**What the exercise asks**
Transcribe the records word for word. Leave every picture out.

**Data supplied**

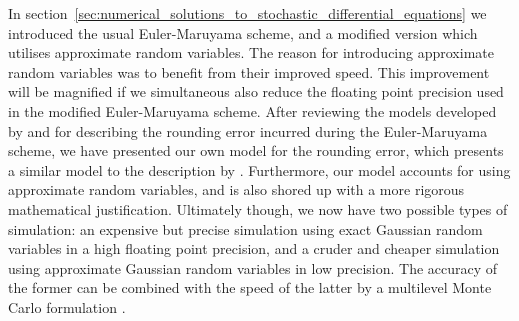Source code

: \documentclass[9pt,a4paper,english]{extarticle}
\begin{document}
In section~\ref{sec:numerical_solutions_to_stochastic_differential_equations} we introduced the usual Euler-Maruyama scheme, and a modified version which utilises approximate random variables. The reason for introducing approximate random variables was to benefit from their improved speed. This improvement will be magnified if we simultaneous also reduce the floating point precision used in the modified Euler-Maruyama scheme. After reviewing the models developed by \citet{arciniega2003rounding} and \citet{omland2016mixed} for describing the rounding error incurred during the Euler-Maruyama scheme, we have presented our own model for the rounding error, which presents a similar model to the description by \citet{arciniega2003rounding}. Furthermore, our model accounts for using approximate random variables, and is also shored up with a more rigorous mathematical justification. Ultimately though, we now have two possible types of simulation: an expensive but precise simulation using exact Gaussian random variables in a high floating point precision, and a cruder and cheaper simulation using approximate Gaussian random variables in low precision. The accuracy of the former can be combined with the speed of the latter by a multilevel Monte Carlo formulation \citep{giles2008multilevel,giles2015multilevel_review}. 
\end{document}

**Answer**
Source code

: \documentclass[9pt,a4paper,english]{extarticle}
\begin{document}
In section~\ref{sec:numerical_solutions_to_stochastic_differential_equations} we introduced the usual Euler-Maruyama scheme, and a modified version which utilises approximate random variables. The reason for introducing approximate random variables was to benefit from their improved speed. This improvement will be magnified if we simultaneous also reduce the floating point precision used in the modified Euler-Maruyama scheme. After reviewing the models developed by \citet{arciniega2003rounding} and \citet{omland2016mixed} for describing the rounding error incurred during the Euler-Maruyama scheme, we have presented our own model for the rounding error, which presents a similar model to the description by \citet{arciniega2003rounding}. Furthermore, our model accounts for using approximate random variables, and is also shored up with a more rigorous mathematical justification. Ultimately though, we now have two possible types of simulation: an expensive but precise simulation using exact Gaussian random variables in a high floating point precision, and a cruder and cheaper simulation using approximate Gaussian random variables in low precision. The accuracy of the former can be combined with the speed of the latter by a multilevel Monte Carlo formulation \citep{giles2008multilevel,giles2015multilevel_review}. 
\end{document}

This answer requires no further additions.